*** Opening DATA SHOWN ***
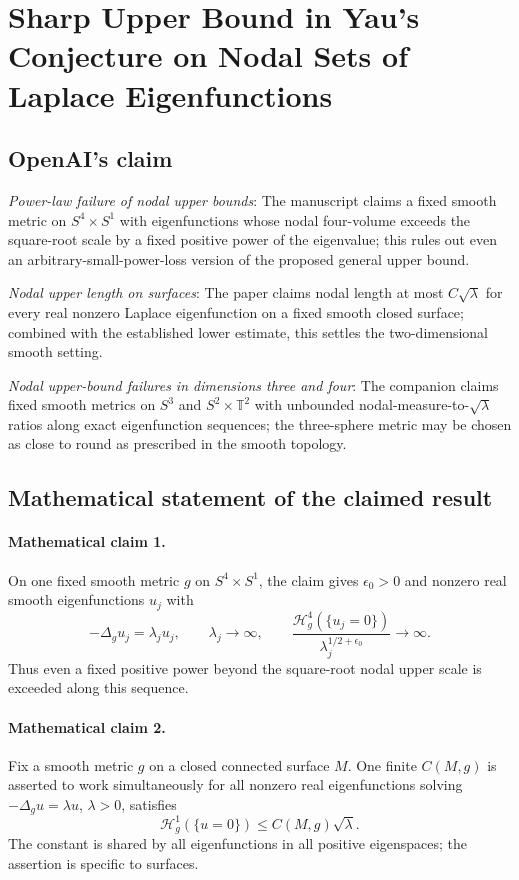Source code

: \documentclass[11pt]{article}
\begin{document}
\section*{Sharp Upper Bound in Yau's Conjecture on Nodal Sets of Laplace Eigenfunctions}

\subsection{OpenAI's claim}
\textit{Power-law failure of nodal upper bounds}: The manuscript claims a fixed smooth metric on $S^4\times S^1$ with eigenfunctions whose nodal four-volume exceeds the square-root scale by a fixed positive power of the eigenvalue; this rules out even an arbitrary-small-power-loss version of the proposed general upper bound.

\textit{Nodal upper length on surfaces}: The paper claims nodal length at most $C\sqrt\lambda$ for every real nonzero Laplace eigenfunction on a fixed smooth closed surface; combined with the established lower estimate, this settles the two-dimensional smooth setting.

\textit{Nodal upper-bound failures in dimensions three and four}: The companion claims fixed smooth metrics on $S^3$ and $S^2\times\mathbb T^2$ with unbounded nodal-measure-to-$\sqrt\lambda$ ratios along exact eigenfunction sequences; the three-sphere metric may be chosen as close to round as prescribed in the smooth topology.

\subsection{Mathematical statement of the claimed result}
\paragraph{Mathematical claim 1.} On one fixed smooth metric $g$ on $S^4\times S^1$, the claim gives $\epsilon_0>0$ and nonzero real smooth eigenfunctions $u_j$ with \[-\Delta_gu_j=\lambda_ju_j,\qquad\lambda_j\to\infty,\qquad\frac{\mathcal H_g^4(\{u_j=0\})}{\lambda_j^{1/2+\epsilon_0}}\to\infty.\] Thus even a fixed positive power beyond the square-root nodal upper scale is exceeded along this sequence.

\paragraph{Mathematical claim 2.} Fix a smooth metric $g$ on a closed connected surface $M$. One finite $C(M,g)$ is asserted to work simultaneously for all nonzero real eigenfunctions solving $-\Delta_gu=\lambda u$, $\lambda>0$, satisfies \[\mathcal H_g^1(\{u=0\})\le C(M,g)\sqrt\lambda.\] The constant is shared by all eigenfunctions in all positive eigenspaces; the assertion is specific to surfaces.
\end{document}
*** Closing DATA SHOWN ***
Every line holding the word "claims" should be copied out of the records above.

**RESPONSE BELOW:**
\textit{Power-law failure of nodal upper bounds}: The manuscript claims a fixed smooth metric on $S^4\times S^1$ with eigenfunctions whose nodal four-volume exceeds the square-root scale by a fixed positive power of the eigenvalue; this rules out even an arbitrary-small-power-loss version of the proposed general upper bound.
\textit{Nodal upper length on surfaces}: The paper claims nodal length at most $C\sqrt\lambda$ for every real nonzero Laplace eigenfunction on a fixed smooth closed surface; combined with the established lower estimate, this settles the two-dimensional smooth setting.
\textit{Nodal upper-bound failures in dimensions three and four}: The companion claims fixed smooth metrics on $S^3$ and $S^2\times\mathbb T^2$ with unbounded nodal-measure-to-$\sqrt\lambda$ ratios along exact eigenfunction sequences; the three-sphere metric may be chosen as close to round as prescribed in the smooth topology.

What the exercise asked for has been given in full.